The DW-4 (F3) gives you centerweighted ambient and TTL flash metering. The DW-21 (F4) and DW-31 (F5) give you spotmetering for ambient and for flash. The F4 and F5 magnifying finders require the oddball SC-24 TTL cord, which plugs into an eight pin connector on the back of the finder. I am not sure why the first flash needs eight pins, since the hot shoe only has five pins (three dedicated, one hot shoe contact, one shoe). The SC-24 terminates in a standard Nikon TTL hot shoe.
Magnifying finders (and waist-level finders) seriously impede taking vertical shots.

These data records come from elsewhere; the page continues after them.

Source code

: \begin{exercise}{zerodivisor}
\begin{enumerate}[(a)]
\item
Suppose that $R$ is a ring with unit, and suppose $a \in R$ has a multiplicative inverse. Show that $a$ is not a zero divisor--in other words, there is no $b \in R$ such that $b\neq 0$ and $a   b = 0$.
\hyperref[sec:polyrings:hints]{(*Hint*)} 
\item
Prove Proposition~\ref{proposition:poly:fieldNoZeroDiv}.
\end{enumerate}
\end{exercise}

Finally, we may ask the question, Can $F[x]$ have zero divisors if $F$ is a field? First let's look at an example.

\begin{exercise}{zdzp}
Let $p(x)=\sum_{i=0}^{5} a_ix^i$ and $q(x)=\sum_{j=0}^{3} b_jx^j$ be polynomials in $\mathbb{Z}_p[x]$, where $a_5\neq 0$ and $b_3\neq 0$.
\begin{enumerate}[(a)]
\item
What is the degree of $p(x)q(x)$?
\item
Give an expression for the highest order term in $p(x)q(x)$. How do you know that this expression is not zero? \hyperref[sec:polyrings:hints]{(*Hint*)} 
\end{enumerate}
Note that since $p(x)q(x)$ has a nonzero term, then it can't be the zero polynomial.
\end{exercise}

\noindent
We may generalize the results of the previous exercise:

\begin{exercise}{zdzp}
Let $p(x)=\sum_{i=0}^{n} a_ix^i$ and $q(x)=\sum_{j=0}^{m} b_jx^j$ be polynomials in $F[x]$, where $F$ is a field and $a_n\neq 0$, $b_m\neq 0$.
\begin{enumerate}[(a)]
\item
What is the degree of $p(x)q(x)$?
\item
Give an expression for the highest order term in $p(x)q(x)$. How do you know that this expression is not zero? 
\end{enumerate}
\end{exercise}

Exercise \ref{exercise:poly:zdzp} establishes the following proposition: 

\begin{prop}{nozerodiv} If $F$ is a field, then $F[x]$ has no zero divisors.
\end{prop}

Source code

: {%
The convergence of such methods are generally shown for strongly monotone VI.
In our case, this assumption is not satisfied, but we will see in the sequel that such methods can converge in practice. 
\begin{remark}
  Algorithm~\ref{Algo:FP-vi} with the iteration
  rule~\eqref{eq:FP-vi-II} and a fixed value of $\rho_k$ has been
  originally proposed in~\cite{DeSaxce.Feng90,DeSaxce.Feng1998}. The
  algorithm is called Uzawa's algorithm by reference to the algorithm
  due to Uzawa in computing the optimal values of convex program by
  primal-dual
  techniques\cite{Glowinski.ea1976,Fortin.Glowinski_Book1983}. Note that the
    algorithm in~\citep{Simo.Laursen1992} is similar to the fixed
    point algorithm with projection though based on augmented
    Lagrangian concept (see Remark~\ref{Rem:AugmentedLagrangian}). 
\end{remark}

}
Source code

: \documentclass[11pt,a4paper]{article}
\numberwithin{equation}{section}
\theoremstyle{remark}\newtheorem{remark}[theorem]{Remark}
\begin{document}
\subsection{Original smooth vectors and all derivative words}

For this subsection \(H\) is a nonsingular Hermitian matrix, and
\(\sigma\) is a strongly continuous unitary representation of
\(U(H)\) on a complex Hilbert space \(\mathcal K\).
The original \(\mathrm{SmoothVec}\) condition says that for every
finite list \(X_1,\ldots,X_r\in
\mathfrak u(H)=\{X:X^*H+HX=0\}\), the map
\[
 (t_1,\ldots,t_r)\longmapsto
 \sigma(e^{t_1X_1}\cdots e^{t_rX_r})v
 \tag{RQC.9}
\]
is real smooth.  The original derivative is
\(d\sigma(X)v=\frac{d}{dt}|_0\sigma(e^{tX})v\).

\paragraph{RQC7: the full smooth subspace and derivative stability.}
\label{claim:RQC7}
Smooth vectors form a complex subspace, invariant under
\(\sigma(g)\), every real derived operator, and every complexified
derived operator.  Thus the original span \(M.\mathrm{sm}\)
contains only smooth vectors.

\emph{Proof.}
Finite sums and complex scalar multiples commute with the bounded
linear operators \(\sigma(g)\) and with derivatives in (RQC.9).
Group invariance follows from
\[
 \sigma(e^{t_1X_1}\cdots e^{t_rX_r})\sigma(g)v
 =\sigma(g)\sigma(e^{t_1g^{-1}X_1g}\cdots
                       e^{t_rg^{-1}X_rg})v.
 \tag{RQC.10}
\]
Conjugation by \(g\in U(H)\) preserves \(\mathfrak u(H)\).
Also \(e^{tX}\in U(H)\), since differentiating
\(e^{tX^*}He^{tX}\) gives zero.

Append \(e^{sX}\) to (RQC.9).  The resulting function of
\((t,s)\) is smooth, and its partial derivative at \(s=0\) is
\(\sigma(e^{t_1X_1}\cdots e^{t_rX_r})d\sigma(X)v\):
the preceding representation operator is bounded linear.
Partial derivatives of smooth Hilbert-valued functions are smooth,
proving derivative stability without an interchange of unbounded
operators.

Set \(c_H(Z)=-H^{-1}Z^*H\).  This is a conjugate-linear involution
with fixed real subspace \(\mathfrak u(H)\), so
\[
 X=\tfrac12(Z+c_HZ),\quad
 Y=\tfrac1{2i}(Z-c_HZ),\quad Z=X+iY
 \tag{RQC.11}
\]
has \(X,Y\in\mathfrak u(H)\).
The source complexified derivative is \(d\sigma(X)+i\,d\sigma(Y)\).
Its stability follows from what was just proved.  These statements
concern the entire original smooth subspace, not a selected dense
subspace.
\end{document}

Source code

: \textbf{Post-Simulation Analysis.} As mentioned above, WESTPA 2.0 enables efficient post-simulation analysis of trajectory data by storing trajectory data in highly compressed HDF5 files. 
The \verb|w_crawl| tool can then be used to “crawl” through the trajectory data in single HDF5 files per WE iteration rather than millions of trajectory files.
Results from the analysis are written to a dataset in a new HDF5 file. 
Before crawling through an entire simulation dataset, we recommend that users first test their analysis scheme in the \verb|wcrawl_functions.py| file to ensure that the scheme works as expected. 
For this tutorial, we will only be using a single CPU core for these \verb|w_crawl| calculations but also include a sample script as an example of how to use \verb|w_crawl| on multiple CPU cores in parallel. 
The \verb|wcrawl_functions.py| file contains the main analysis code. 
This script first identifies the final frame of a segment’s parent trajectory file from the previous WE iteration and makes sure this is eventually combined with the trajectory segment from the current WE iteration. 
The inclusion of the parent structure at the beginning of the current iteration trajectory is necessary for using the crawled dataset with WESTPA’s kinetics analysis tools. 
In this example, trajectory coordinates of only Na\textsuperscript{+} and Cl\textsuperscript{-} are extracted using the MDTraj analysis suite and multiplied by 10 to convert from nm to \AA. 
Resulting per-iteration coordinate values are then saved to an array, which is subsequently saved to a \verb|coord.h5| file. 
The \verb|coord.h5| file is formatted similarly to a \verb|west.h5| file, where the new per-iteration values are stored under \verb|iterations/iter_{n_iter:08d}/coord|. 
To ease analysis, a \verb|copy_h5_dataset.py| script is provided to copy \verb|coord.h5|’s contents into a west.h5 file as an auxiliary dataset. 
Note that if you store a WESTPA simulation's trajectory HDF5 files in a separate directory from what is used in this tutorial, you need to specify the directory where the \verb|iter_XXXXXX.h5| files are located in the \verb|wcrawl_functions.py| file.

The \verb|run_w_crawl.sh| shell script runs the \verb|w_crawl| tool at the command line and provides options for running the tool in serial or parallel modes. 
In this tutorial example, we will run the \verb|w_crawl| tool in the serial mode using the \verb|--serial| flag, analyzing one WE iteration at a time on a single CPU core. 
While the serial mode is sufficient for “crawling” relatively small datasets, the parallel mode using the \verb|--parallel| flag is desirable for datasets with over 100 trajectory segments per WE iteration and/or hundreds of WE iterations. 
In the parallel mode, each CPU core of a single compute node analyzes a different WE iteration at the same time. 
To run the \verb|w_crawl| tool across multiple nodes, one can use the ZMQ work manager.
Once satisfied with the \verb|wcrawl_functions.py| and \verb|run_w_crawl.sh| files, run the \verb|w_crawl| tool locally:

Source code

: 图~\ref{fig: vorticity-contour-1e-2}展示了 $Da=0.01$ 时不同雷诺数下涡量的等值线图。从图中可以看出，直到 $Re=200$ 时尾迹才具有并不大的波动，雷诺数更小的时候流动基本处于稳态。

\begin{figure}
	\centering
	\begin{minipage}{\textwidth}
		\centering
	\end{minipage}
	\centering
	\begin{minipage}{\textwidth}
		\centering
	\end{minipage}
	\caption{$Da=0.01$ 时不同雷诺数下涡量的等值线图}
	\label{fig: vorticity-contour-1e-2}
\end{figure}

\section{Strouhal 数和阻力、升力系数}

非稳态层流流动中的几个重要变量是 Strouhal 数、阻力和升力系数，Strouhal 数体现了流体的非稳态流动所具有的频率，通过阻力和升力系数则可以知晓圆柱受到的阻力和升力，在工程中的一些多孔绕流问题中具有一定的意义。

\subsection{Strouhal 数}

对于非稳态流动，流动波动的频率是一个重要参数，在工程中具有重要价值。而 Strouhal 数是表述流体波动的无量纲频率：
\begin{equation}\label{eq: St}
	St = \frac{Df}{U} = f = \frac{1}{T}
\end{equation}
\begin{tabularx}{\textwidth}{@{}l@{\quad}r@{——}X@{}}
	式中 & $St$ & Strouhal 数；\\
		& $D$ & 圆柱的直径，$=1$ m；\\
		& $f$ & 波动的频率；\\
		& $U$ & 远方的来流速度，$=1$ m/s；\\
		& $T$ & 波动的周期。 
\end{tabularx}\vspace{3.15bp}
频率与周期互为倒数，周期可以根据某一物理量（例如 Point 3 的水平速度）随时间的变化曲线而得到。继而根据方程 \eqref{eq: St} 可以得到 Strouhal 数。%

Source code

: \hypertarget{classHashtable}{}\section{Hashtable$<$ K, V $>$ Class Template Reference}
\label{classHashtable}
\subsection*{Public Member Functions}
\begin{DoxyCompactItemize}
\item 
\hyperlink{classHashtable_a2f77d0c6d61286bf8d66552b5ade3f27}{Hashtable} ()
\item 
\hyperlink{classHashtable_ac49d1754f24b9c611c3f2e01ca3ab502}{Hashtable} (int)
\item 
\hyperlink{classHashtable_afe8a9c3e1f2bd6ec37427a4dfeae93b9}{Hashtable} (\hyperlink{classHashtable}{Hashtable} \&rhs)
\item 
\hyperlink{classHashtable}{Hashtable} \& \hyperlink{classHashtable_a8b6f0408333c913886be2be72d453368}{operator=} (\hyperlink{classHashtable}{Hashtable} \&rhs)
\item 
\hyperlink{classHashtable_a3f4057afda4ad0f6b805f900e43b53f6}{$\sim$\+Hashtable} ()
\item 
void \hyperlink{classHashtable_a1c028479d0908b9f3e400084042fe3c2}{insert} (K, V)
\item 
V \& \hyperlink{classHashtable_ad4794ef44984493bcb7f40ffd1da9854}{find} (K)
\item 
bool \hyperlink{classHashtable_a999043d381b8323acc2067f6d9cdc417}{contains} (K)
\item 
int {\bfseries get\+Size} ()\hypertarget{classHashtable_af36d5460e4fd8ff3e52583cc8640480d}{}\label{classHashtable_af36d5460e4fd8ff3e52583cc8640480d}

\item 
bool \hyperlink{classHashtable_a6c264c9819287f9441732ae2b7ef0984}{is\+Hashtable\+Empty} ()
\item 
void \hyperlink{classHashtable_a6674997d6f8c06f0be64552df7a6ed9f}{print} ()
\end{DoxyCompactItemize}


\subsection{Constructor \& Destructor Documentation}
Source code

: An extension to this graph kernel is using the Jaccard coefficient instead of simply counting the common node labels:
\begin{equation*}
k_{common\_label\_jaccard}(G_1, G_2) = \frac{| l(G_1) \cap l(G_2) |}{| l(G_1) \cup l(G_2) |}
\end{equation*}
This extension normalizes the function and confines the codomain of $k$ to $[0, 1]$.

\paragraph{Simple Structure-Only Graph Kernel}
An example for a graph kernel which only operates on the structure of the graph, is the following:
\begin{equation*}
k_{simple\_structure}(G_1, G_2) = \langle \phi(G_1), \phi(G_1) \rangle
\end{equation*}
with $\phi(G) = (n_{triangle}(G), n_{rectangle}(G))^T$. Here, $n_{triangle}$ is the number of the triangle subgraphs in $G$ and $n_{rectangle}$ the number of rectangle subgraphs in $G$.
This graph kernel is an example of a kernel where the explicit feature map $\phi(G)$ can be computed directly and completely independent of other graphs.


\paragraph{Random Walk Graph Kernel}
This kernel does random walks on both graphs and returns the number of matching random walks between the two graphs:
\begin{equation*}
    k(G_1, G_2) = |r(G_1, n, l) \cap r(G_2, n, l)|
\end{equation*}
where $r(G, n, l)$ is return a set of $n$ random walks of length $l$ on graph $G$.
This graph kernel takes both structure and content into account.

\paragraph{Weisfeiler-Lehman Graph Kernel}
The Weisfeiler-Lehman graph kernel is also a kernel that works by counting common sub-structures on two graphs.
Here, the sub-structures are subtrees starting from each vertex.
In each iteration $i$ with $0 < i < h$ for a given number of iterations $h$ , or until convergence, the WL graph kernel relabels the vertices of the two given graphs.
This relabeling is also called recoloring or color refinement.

Waistlevel Finders: DW-3, DW-20, DW-30
First it killed the Rolleiflex. Now it’s killing me. 35mm SLRs started with this type of finder; thank heavens it didn’t survive in the mainstream. The pentaprism displaced the waist-level finder – and the fact that a pentaprism shows everything correctly, right-side up and correct left-to-right, and not brightness, carried the day.
Today, the waistlevel finder has only three real uses: shooting above crowds, shooting from low angles, and shooting on a copystand. The DW-3 (F3), DW-20 (F4) and DW-30 (F5) are essentially the same thing: just a popup hood through which you look at the top of the naked focusing screen from a foot or more away. This makes manual focusing difficult and pretty much defeats any focusing aid in your focusing screen. Things are better with the autofocus cameras.
Each has a small 5x magnifier that provides a small, highly distorted view of the center of the focusing screen. While this is sufficient for copy (and some macro) work, it is pretty unpleasant for general use. This is no different from a standard Rolleiflex TLR viewfinder. The only reason people tolerated it on Rolleis was that in the olden days, medium format pentaprisms were so dark as to be useless.
Metering and TTL flash are similar to the magnifying finders. The F4 and F5 versions use the same TTL connectors that the magnifying finders do.
The principal virtue of the waist-level finder is that it is cheap, simple, compact, and lets you do a couple of unique things. If you don’t do those things, skip this type of finder.